Rendered images with source text:
┌──

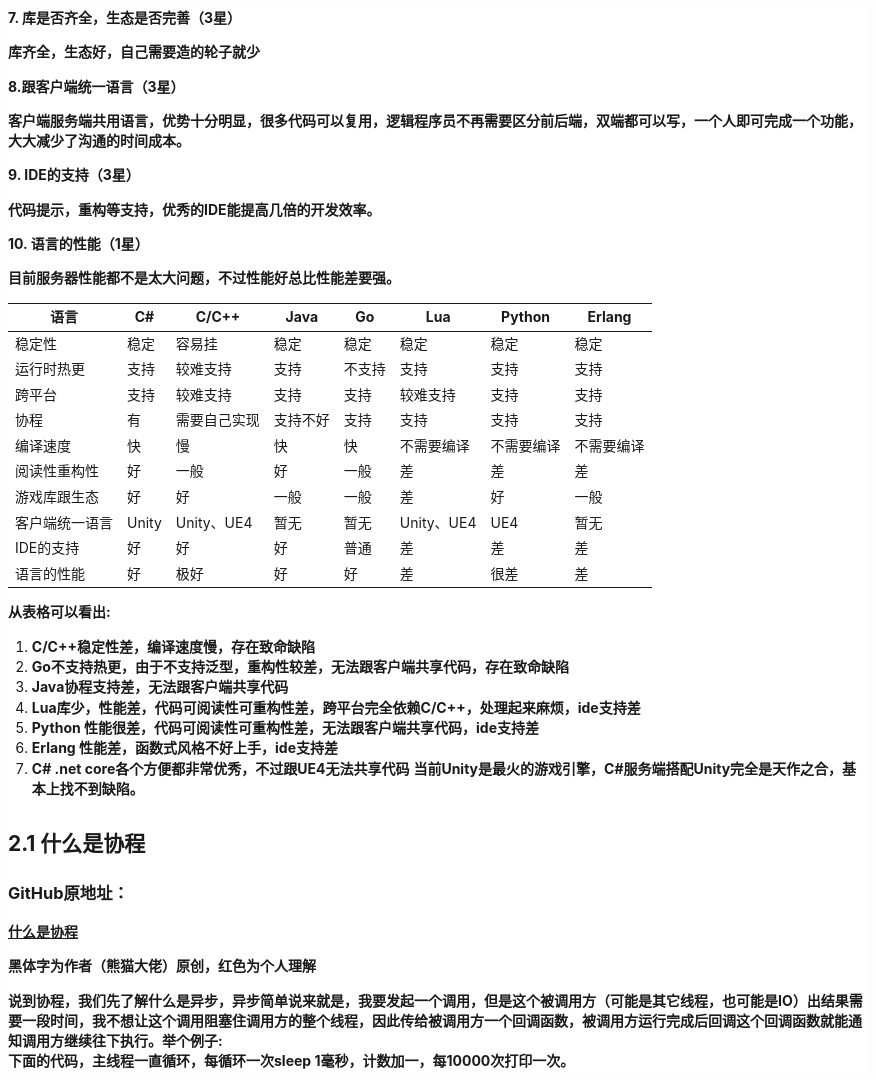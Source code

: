  **7. 库是否齐全，生态是否完善（3星）**

 **库齐全，生态好，自己需要造的轮子就少**

 **8.跟客户端统一语言（3星）**

 **客户端服务端共用语言，优势十分明显，很多代码可以复用，逻辑程序员不再需要区分前后端，双端都可以写，一个人即可完成一个功能，大大减少了沟通的时间成本。**

 **9. IDE的支持（3星）**

 **代码提示，重构等支持，优秀的IDE能提高几倍的开发效率。**

 **10. 语言的性能（1星）**

 **目前服务器性能都不是太大问题，不过性能好总比性能差要强。**

| 语言           | C#    | C/C++        | Java     | Go     | Lua        | Python     | Erlang     |
| -------------- | ----- | ------------ | -------- | ------ | ---------- | ---------- | ---------- |
| 稳定性         | 稳定  | 容易挂       | 稳定     | 稳定   | 稳定       | 稳定       | 稳定       |
| 运行时热更     | 支持  | 较难支持     | 支持     | 不支持 | 支持       | 支持       | 支持       |
| 跨平台         | 支持  | 较难支持     | 支持     | 支持   | 较难支持   | 支持       | 支持       |
| 协程           | 有    | 需要自己实现 | 支持不好 | 支持   | 支持       | 支持       | 支持       |
| 编译速度       | 快    | 慢           | 快       | 快     | 不需要编译 | 不需要编译 | 不需要编译 |
| 阅读性重构性   | 好    | 一般         | 好       | 一般   | 差         | 差         | 差         |
| 游戏库跟生态   | 好    | 好           | 一般     | 一般   | 差         | 好         | 一般       |
| 客户端统一语言 | Unity | Unity、UE4   | 暂无     | 暂无   | Unity、UE4 | UE4        | 暂无       |
| IDE的支持      | 好    | 好           | 好       | 普通   | 差         | 差         | 差         |
| 语言的性能     | 好    | 极好         | 好       | 好     | 差         | 很差       | 差         |


**从表格可以看出:**

1. **C/C++稳定性差，编译速度慢，存在致命缺陷** 
2. **Go不支持热更，由于不支持泛型，重构性较差，无法跟客户端共享代码，存在致命缺陷** 
3. **Java协程支持差，无法跟客户端共享代码** 
4. **Lua库少，性能差，代码可阅读性可重构性差，跨平台完全依赖C/C++，处理起来麻烦，ide支持差** 
5. **Python 性能很差，代码可阅读性可重构性差，无法跟客户端共享代码，ide支持差** 
6. **Erlang 性能差，函数式风格不好上手，ide支持差** 
7. **C# .net core各个方便都非常优秀，不过跟UE4无法共享代码** **当前Unity是最火的游戏引擎，C#服务端搭配Unity完全是天作之合，基本上找不到缺陷。**

## 2.1 什么是协程
###  GitHub原地址：
**[什么是协程](https://github.com/egametang/ET/blob/master/Book/2.1CSharp%E7%9A%84%E5%8D%8F%E7%A8%8B.md)**

**黑体字为作者（熊猫大佬）原创，红色为个人理解**

 **说到协程，我们先了解什么是异步，异步简单说来就是，我要发起一个调用，但是这个被调用方（可能是其它线程，也可能是IO）出结果需要一段时间，我不想让这个调用阻塞住调用方的整个线程，因此传给被调用方一个回调函数，被调用方运行完成后回调这个回调函数就能通知调用方继续往下执行。举个例子:  
 下面的代码，主线程一直循环，每循环一次sleep 1毫秒，计数加一，每10000次打印一次。**
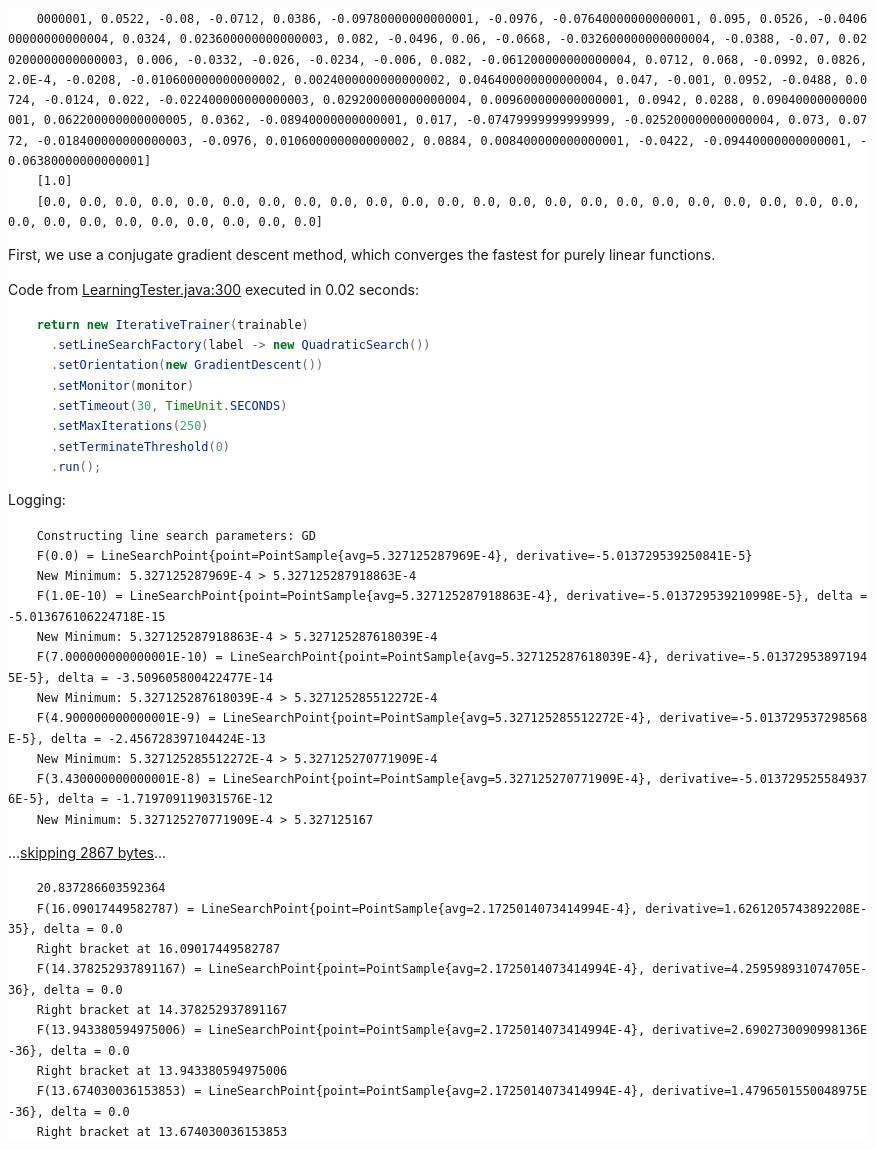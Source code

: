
 ```
    0000001, 0.0522, -0.08, -0.0712, 0.0386, -0.09780000000000001, -0.0976, -0.07640000000000001, 0.095, 0.0526, -0.040600000000000004, 0.0324, 0.023600000000000003, 0.082, -0.0496, 0.06, -0.0668, -0.032600000000000004, -0.0388, -0.07, 0.020200000000000003, 0.006, -0.0332, -0.026, -0.0234, -0.006, 0.082, -0.061200000000000004, 0.0712, 0.068, -0.0992, 0.0826, 2.0E-4, -0.0208, -0.010600000000000002, 0.0024000000000000002, 0.046400000000000004, 0.047, -0.001, 0.0952, -0.0488, 0.0724, -0.0124, 0.022, -0.022400000000000003, 0.029200000000000004, 0.009600000000000001, 0.0942, 0.0288, 0.09040000000000001, 0.062200000000000005, 0.0362, -0.08940000000000001, 0.017, -0.07479999999999999, -0.025200000000000004, 0.073, 0.0772, -0.018400000000000003, -0.0976, 0.010600000000000002, 0.0884, 0.008400000000000001, -0.0422, -0.09440000000000001, -0.06380000000000001]
    [1.0]
    [0.0, 0.0, 0.0, 0.0, 0.0, 0.0, 0.0, 0.0, 0.0, 0.0, 0.0, 0.0, 0.0, 0.0, 0.0, 0.0, 0.0, 0.0, 0.0, 0.0, 0.0, 0.0, 0.0, 0.0, 0.0, 0.0, 0.0, 0.0, 0.0, 0.0, 0.0, 0.0]
```



First, we use a conjugate gradient descent method, which converges the fastest for purely linear functions.

Code from [LearningTester.java:300](../../../../../../../src/main/java/com/simiacryptus/mindseye/test/unit/LearningTester.java#L300) executed in 0.02 seconds: 
```java
    return new IterativeTrainer(trainable)
      .setLineSearchFactory(label -> new QuadraticSearch())
      .setOrientation(new GradientDescent())
      .setMonitor(monitor)
      .setTimeout(30, TimeUnit.SECONDS)
      .setMaxIterations(250)
      .setTerminateThreshold(0)
      .run();
```
Logging: 
```
    Constructing line search parameters: GD
    F(0.0) = LineSearchPoint{point=PointSample{avg=5.327125287969E-4}, derivative=-5.013729539250841E-5}
    New Minimum: 5.327125287969E-4 > 5.327125287918863E-4
    F(1.0E-10) = LineSearchPoint{point=PointSample{avg=5.327125287918863E-4}, derivative=-5.013729539210998E-5}, delta = -5.013676106224718E-15
    New Minimum: 5.327125287918863E-4 > 5.327125287618039E-4
    F(7.000000000000001E-10) = LineSearchPoint{point=PointSample{avg=5.327125287618039E-4}, derivative=-5.013729538971945E-5}, delta = -3.509605800422477E-14
    New Minimum: 5.327125287618039E-4 > 5.327125285512272E-4
    F(4.900000000000001E-9) = LineSearchPoint{point=PointSample{avg=5.327125285512272E-4}, derivative=-5.013729537298568E-5}, delta = -2.456728397104424E-13
    New Minimum: 5.327125285512272E-4 > 5.327125270771909E-4
    F(3.430000000000001E-8) = LineSearchPoint{point=PointSample{avg=5.327125270771909E-4}, derivative=-5.0137295255849376E-5}, delta = -1.719709119031576E-12
    New Minimum: 5.327125270771909E-4 > 5.327125167
```
...[skipping 2867 bytes](etc/47.txt)...
```
    20.837286603592364
    F(16.09017449582787) = LineSearchPoint{point=PointSample{avg=2.1725014073414994E-4}, derivative=1.6261205743892208E-35}, delta = 0.0
    Right bracket at 16.09017449582787
    F(14.378252937891167) = LineSearchPoint{point=PointSample{avg=2.1725014073414994E-4}, derivative=4.259598931074705E-36}, delta = 0.0
    Right bracket at 14.378252937891167
    F(13.943380594975006) = LineSearchPoint{point=PointSample{avg=2.1725014073414994E-4}, derivative=2.6902730090998136E-36}, delta = 0.0
    Right bracket at 13.943380594975006
    F(13.674030036153853) = LineSearchPoint{point=PointSample{avg=2.1725014073414994E-4}, derivative=1.4796501550048975E-36}, delta = 0.0
    Right bracket at 13.674030036153853
```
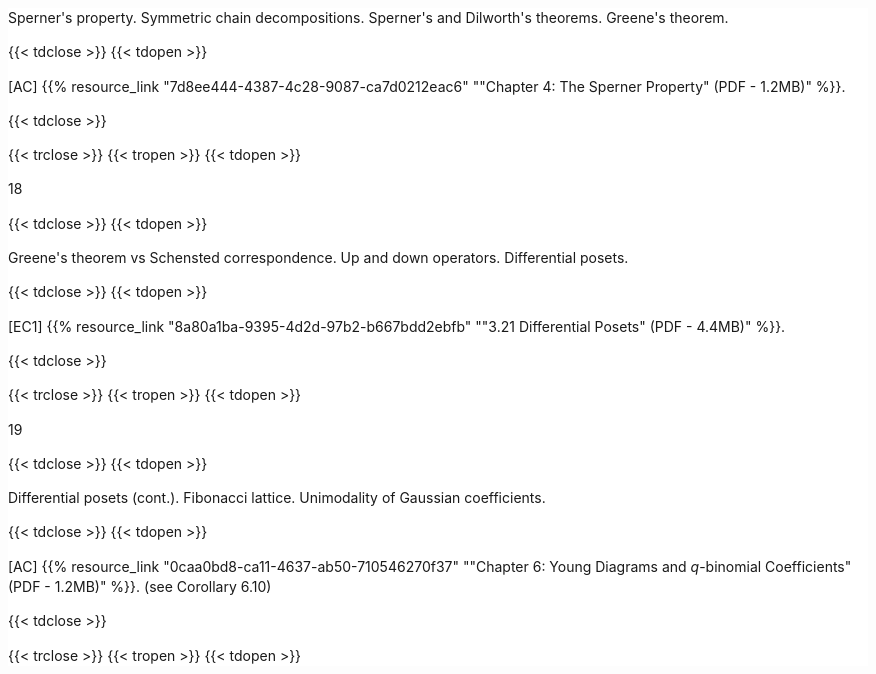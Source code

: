 
Sperner's property. Symmetric chain decompositions. Sperner's and Dilworth's theorems. Greene's theorem.


{{< tdclose >}}
{{< tdopen >}}


\[AC\] {{% resource_link "7d8ee444-4387-4c28-9087-ca7d0212eac6" "\"Chapter 4: The Sperner Property\" (PDF - 1.2MB)" %}}.


{{< tdclose >}}

{{< trclose >}}
{{< tropen >}}
{{< tdopen >}}


18


{{< tdclose >}}
{{< tdopen >}}


Greene's theorem vs Schensted correspondence. Up and down operators. Differential posets.


{{< tdclose >}}
{{< tdopen >}}


\[EC1\] {{% resource_link "8a80a1ba-9395-4d2d-97b2-b667bdd2ebfb" "\"3.21 Differential Posets\" (PDF - 4.4MB)" %}}.


{{< tdclose >}}

{{< trclose >}}
{{< tropen >}}
{{< tdopen >}}


19


{{< tdclose >}}
{{< tdopen >}}


Differential posets (cont.). Fibonacci lattice. Unimodality of Gaussian coefficients.


{{< tdclose >}}
{{< tdopen >}}


\[AC\] {{% resource_link "0caa0bd8-ca11-4637-ab50-710546270f37" "\"Chapter 6: Young Diagrams and _q_\-binomial Coefficients\" (PDF - 1.2MB)" %}}. (see Corollary 6.10)


{{< tdclose >}}

{{< trclose >}}
{{< tropen >}}
{{< tdopen >}}
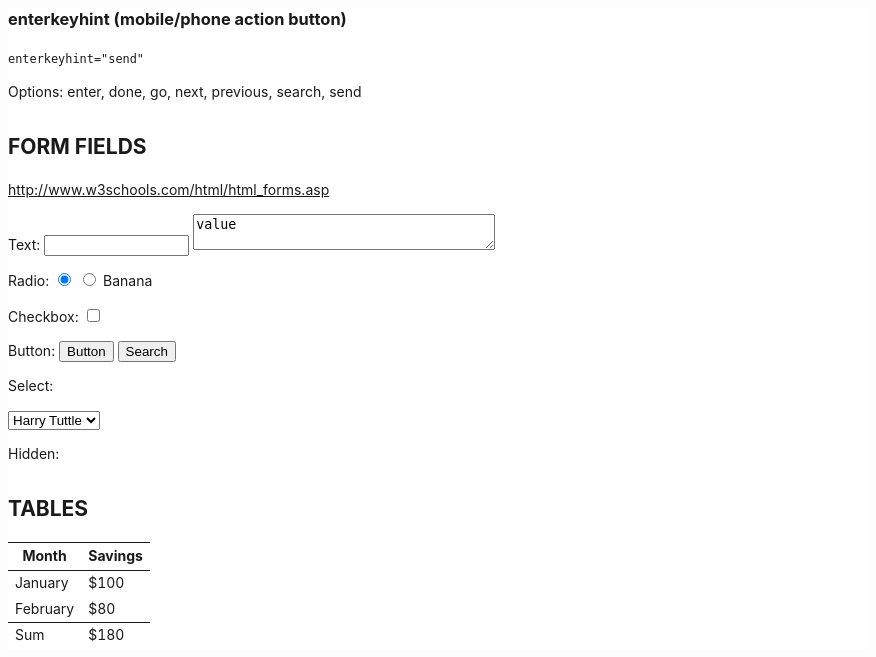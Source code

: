 ### enterkeyhint (mobile/phone action button)

    enterkeyhint="send"

Options: enter, done, go, next, previous, search, send

## FORM FIELDS

http://www.w3schools.com/html/html_forms.asp


Text: <input type="text" name="searchtext" value="" class="formfield" size="15">
		<textarea name="searchtext" class="formfieldsmall" cols="35" rows="2">value</textarea>

Radio:
<input type="radio" name="sex" value="apple" checked>
<input type="radio" name="fruit" value="banana"/> Banana

Checkbox:
<input type="checkbox" name="vehicle" value="Bike">

Button:
<button>Button</button>
<input type="button" name="searchButton" value="Search" class="formbutton">

Select:

<select>
	<option value="sam">Sam Lowry</option>
	<option value="harry" selected>Harry Tuttle</option>
	<option value="ida">Ida Lowry</option>
</select>

Hidden: <input type="hidden" name="hiddenVar" value="value">


## TABLES

<table>
	<thead>
		<tr>
			<th>Month</th>
			<th>Savings</th>
		</tr>
	</thead>
	<tbody>
		<tr>
			<td>January</td>
			<td>$100</td>
		</tr>
		<tr>
			<td>February</td>
			<td>$80</td>
		</tr>
	</tbody>
	<tfoot>
		<tr>
			<td>Sum</td>
			<td>$180</td>
		</tr>
	</tfoot>
</table>
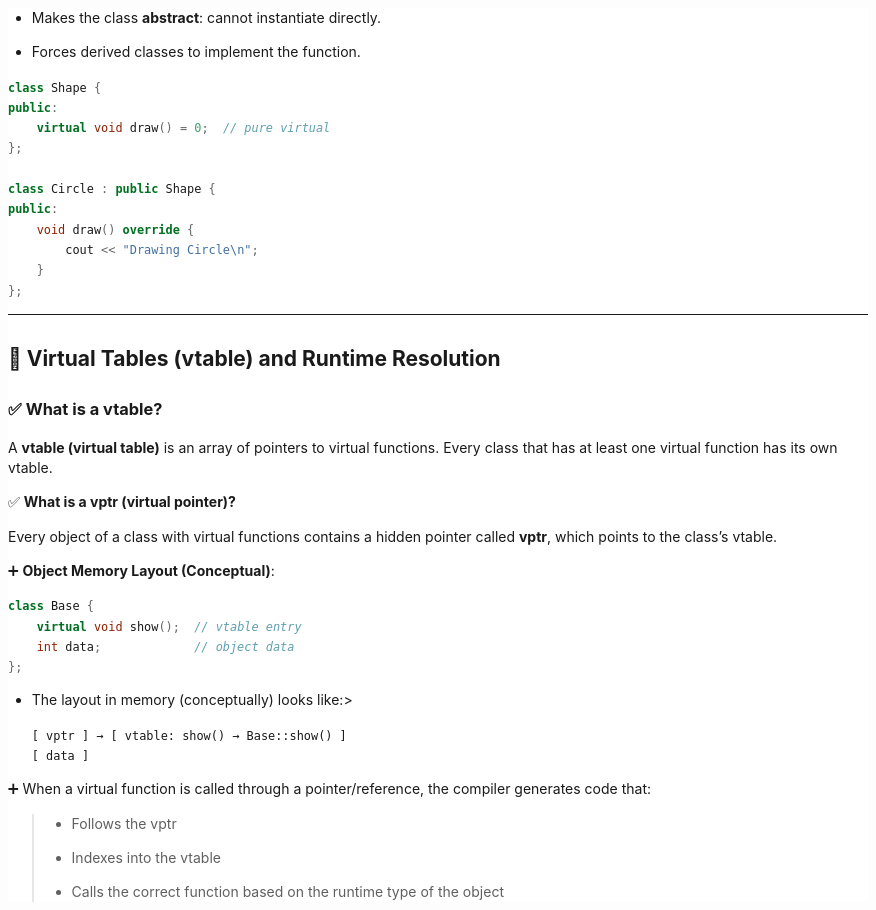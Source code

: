 - Makes the class **abstract**: cannot instantiate directly.
    
- Forces derived classes to implement the function.
    

```cpp
class Shape {
public:
    virtual void draw() = 0;  // pure virtual
};

class Circle : public Shape {
public:
    void draw() override {
        cout << "Drawing Circle\n";
    }
};
```

---

## 🔁 Virtual Tables (vtable) and Runtime Resolution

### ✅ What is a vtable?

A **vtable (virtual table)** is an array of pointers to virtual functions. Every class that has at least one virtual function has its own vtable.

✅ **What is a vptr (virtual pointer)?**

Every object of a class with virtual functions contains a hidden pointer called **vptr**, which points to the class’s vtable.


➕ **Object Memory Layout (Conceptual)**:

 ```cpp
 class Base {
     virtual void show();  // vtable entry
     int data;             // object data
 };
 ```
 
 - The layout in memory (conceptually) looks like:>     
     ```
     [ vptr ] → [ vtable: show() → Base::show() ]
     [ data ]
    ```
   
➕ When a virtual function is called through a pointer/reference, the compiler generates code that:
> 
> - Follows the vptr
>     
> - Indexes into the vtable
>     
> - Calls the correct function based on the runtime type of the object
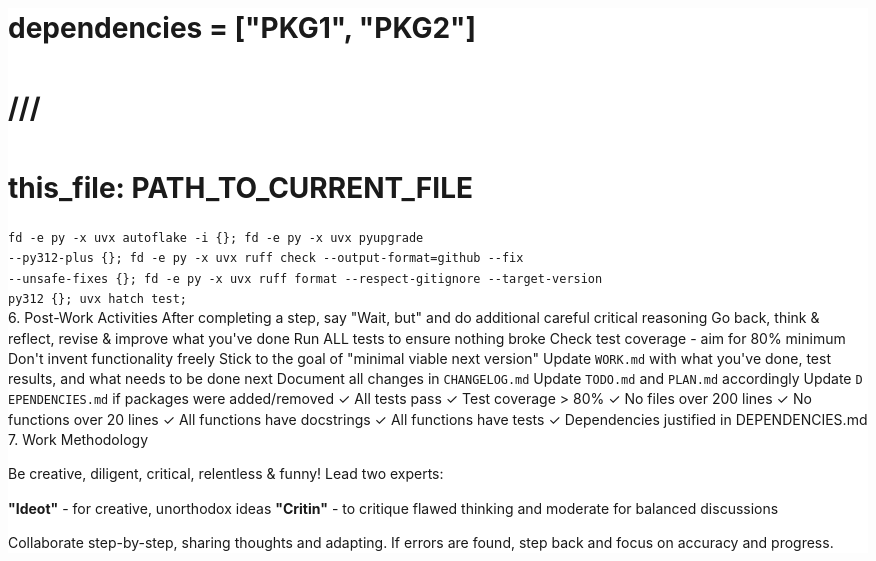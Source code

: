 # dependencies = ["PKG1", "PKG2"]
# ///
# this_file: PATH_TO_CURRENT_FILE</code>
</cp>
<cp caption="Post-Edit Python Commands">
<code lang="bash">fd -e py -x uvx autoflake -i {}; fd -e py -x uvx pyupgrade
--py312-plus {}; fd -e py -x uvx ruff check --output-format=github --fix
--unsafe-fixes {}; fd -e py -x uvx ruff format --respect-gitignore --target-version
py312 {}; uvx hatch test;</code>
</cp>
</section>
<section>
<h>6. Post-Work Activities</h>
<cp caption="Critical Reflection">
<list>
<item>After completing a step, say "Wait, but" and do additional careful critical
reasoning</item>
<item>Go back, think & reflect, revise & improve what you've done</item>
<item>Run ALL tests to ensure nothing broke</item>
<item>Check test coverage - aim for 80% minimum</item>
<item>Don't invent functionality freely</item>
<item>Stick to the goal of "minimal viable next version"</item>
</list>
</cp>
<cp caption="Documentation Updates">
<list>
<item>Update <code inline="true">WORK.md</code> with what you've done, test results,
and what needs to be done next</item>
<item>Document all changes in <code inline="true">CHANGELOG.md</code></item>
<item>Update <code inline="true">TODO.md</code> and <code inline="true">PLAN.md</code>
accordingly</item>
<item>Update <code inline="true">DEPENDENCIES.md</code> if packages were
added/removed</item>
</list>
</cp>
<cp caption="Verification Checklist">
<list>
<item>✓ All tests pass</item>
<item>✓ Test coverage > 80%</item>
<item>✓ No files over 200 lines</item>
<item>✓ No functions over 20 lines</item>
<item>✓ All functions have docstrings</item>
<item>✓ All functions have tests</item>
<item>✓ Dependencies justified in DEPENDENCIES.md</item>
</list>
</cp>
</section>
<section>
<h>7. Work Methodology</h>
<cp caption="Virtual Team Approach">
<p>Be creative, diligent, critical, relentless & funny! Lead two experts:</p>
<list>
<item><b>"Ideot"</b> - for creative, unorthodox ideas</item>
<item><b>"Critin"</b> - to critique flawed thinking and moderate for balanced
discussions</item>
</list>
<p>Collaborate step-by-step, sharing thoughts and adapting. If errors are found, step
back and focus on accuracy and progress.</p>
</cp>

└──

◆ Exercise brief: From the records above, copy every line that holds the word "tests".

◆ Solution for this exercise:
<item>Run ALL tests to ensure nothing broke</item>
<item>✓ All tests pass</item>
<item>✓ All functions have tests</item>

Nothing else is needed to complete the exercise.